The dollar's index against the most traded world currencies has now lost more than 10% in 2025 to date just as the half-year mark approaches next week and it is now at its weakest in three years.
That is the index's worst six month performance since 1991, and it is its worst first half since the start of the floating exchange rate era 52 years ago.
The euro soared above $1.17 to its highest in almost four years, the Swiss franc hit its strongest in a decade and sterling hit its best level since 2021.
The dollar slide has snowballed since Trump's trade war unfolded in April amid worries about foreign investor flight and uncertainty about U.S. policymaking. A revival of Europe's economic outlook has been the flipside, spurred by a ratcheting up of regional defense spending and Germany's dramatic fiscal boost.
Wary of the inflationary effects of tariff increases, the Fed has held the line on interest rates while other central banks continued easing. But speculation about a resumption of rate cuts this year has mounted again this month - with particular focus on what happens after Fed Chair Powell's term ends next May.
The trigger for the overnight dollar lurch lower appears to have been Trump's latest salvo against Powell and his reluctance to back a rate cut now - a stance the Fed boss underlined in congressional testimonies this week.
But attending the NATO summit in The Hague on Wednesday, where the alliance pledged to lift defense spending toward 5% of GDP over the next decade, Trump said he would soon name his picks to replace what he called a "terrible" Powell next year.
With splits emerging among the Fed policymakers about how soon to start cutting rates again, markets have started to stack up easing bets amid reports of a Trump-appointed "shadow" Fed chair emerging over the remainder of the year to undermine Powell's authority.
Fears for Fed policymaking independence from politics are now rife.
Fed futures pricing now expects rates to fall by 137 basis points to 3% by early 2027, 30 bps more than it priced in one month ago. There is now a one-in-four chance of a cut as soon as July and some 63 bps of Fed cuts expected by year-end.
Negotiating another heavy week of debt sales, two and 10-year Treasury yields fell to near two-month lows on Thursday.
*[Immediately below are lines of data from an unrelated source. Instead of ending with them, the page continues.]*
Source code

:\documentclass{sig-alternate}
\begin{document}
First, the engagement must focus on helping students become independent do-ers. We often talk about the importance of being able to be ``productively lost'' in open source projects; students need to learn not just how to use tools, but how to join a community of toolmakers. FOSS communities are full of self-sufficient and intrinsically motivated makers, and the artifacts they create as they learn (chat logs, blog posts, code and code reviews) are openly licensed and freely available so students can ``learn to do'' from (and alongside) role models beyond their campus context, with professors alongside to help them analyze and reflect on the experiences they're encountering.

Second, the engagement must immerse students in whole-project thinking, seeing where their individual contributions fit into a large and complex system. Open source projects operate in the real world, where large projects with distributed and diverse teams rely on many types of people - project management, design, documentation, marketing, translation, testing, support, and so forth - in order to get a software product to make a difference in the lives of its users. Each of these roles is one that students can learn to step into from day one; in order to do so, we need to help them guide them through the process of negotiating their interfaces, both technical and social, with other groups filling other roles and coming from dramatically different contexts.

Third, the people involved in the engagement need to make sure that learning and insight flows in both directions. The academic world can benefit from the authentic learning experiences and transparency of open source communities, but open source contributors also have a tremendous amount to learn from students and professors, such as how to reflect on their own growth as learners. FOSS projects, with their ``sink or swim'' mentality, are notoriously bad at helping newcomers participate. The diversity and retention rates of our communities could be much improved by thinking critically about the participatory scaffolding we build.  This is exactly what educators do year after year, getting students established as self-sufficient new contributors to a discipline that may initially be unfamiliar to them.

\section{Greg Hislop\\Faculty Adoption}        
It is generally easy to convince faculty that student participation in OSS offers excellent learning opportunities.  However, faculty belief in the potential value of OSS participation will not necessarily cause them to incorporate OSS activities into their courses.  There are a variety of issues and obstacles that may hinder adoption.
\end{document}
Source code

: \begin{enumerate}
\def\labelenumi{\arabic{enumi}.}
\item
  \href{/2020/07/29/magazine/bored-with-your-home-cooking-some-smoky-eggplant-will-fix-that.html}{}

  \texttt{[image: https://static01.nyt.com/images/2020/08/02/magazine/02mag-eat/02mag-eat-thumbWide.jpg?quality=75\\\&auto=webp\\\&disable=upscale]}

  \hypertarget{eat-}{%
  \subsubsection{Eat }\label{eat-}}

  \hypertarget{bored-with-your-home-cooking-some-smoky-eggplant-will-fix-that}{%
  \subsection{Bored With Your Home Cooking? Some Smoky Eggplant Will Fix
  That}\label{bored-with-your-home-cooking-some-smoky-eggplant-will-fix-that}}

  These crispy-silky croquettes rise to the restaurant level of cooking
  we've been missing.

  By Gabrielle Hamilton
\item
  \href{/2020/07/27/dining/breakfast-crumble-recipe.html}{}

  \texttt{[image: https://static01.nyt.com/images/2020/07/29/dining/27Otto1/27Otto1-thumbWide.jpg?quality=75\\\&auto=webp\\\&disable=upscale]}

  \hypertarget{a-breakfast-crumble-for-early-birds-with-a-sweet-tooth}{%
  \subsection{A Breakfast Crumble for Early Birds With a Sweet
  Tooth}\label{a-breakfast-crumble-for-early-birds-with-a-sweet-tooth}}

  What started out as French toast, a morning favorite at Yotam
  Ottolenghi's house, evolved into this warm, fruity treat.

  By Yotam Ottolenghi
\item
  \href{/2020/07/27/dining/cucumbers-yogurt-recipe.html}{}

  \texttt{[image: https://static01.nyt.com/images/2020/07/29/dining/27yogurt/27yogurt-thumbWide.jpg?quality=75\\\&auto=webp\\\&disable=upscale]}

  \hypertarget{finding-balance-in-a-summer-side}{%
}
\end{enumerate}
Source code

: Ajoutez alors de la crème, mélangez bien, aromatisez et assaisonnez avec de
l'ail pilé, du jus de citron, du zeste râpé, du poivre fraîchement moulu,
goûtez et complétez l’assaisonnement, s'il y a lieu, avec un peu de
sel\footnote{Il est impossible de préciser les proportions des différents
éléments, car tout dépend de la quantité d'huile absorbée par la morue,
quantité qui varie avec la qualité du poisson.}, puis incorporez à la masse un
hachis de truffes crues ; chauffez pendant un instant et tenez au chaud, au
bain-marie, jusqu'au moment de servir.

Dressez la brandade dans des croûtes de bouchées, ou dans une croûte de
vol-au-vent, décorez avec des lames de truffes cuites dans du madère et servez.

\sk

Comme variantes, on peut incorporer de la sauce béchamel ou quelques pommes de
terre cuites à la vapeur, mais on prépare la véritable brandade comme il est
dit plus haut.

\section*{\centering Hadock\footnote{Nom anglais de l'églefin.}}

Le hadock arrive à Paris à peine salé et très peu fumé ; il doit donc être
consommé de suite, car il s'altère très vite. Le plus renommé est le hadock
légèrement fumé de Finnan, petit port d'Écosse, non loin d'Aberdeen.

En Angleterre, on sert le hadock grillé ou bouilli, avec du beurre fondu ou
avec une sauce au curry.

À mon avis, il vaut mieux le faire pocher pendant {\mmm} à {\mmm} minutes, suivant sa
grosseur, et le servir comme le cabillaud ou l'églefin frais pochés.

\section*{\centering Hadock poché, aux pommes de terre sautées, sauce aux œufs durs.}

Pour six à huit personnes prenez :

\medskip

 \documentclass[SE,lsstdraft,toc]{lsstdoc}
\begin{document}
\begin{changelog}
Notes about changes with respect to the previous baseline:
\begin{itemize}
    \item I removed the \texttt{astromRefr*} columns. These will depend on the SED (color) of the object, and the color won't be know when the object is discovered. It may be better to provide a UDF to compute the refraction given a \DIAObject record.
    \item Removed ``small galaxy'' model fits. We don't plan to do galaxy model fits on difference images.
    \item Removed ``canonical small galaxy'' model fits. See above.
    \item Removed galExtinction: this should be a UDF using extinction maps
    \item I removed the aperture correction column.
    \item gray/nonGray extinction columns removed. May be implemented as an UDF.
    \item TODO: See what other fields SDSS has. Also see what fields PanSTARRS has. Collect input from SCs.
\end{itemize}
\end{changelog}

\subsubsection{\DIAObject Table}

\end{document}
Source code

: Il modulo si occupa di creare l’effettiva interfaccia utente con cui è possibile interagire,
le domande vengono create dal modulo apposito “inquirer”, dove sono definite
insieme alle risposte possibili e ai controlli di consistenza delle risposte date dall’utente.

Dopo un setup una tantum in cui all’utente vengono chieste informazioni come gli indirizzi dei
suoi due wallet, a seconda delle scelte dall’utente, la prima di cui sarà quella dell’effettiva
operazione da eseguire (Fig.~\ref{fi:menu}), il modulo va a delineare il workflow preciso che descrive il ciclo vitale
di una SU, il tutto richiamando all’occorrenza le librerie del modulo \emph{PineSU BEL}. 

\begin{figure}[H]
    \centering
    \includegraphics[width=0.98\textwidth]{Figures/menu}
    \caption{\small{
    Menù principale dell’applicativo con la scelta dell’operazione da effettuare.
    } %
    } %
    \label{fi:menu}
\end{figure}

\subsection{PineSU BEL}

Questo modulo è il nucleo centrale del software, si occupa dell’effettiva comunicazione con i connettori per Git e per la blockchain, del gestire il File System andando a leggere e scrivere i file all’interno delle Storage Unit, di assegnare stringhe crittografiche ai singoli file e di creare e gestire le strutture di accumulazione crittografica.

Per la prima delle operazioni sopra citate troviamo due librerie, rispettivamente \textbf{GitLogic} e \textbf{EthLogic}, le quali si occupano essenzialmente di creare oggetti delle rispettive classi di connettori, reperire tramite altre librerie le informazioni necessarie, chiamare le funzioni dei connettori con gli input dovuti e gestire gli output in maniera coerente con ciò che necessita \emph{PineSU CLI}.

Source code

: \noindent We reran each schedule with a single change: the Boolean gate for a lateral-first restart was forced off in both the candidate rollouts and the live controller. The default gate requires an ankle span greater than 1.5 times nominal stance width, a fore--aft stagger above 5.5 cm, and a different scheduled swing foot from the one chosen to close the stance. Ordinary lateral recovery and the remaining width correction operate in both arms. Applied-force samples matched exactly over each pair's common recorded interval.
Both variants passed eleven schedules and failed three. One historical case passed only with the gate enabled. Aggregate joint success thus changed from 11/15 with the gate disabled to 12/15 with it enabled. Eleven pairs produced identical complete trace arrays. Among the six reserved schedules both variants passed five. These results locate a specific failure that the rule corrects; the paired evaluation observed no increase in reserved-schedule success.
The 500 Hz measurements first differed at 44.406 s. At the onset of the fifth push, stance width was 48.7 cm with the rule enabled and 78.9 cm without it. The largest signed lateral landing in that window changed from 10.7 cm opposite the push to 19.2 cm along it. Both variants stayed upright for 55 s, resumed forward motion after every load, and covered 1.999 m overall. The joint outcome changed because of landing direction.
The Fed also unveiled a proposal on Wednesday that would overhaul how much capital large global banks must hold against relatively low-risk assets, as part of a bid to boost participation in U.S. Treasury markets. That lifted bank stocks.
The full reversal of recent oil price gains this week as the Israel-Iran ceasefire holds added to a more benign inflation picture and U.S. crude is back registering losses of 20% year-on-year.
Trump said on Wednesday the U.S. had not given up its maximum pressure on Iran, but signaled a potential easing in enforcement of restrictions on the sales of Iranian oil to help the country rebuild. Talks with Iran are due next week.
Stock markets were firmer across the world, with MSCI's all-country index eking out a new record high and the Nasdaq 100 hitting a new record on Wednesday.
The S&P 500 is now within 1% of its all-time high too as the second-quarter earnings season nears next month. Although it ended flat on Wednesday, futures were higher ahead of Thursday's bell.
Thursday sees a stream of economic updates on May trade and weekly jobs, with this week's consumer confidence and housing updates readings showing notable weakness.
In the backdrop, markets are watching for the possible passing of Trump's fiscal bill and debt ceiling rise in Congress by the July 4 holiday and then early next month sees the spotlight falling on an expiry of his 90-day pause on April's "reciprocal" tariff hikes.
With no further bilateral trade deals announced of late, speculation is rising about an extension of the pause.
Treasury Secretary Scott Bessent, meantime, extended the department's authority to continue extraordinary cash management measures to keep from breaching the federal debt ceiling by nearly a month, until July 24.
Elsewhere, oil giant Shell said it had not bid for BP and was not actively considering such a move, adding it was bound by UK regulations which mean such a statement banned it from making a bid for BP for the next six months.
The Wall Street Journal reported on Wednesday that Shell was in talks to acquire BP.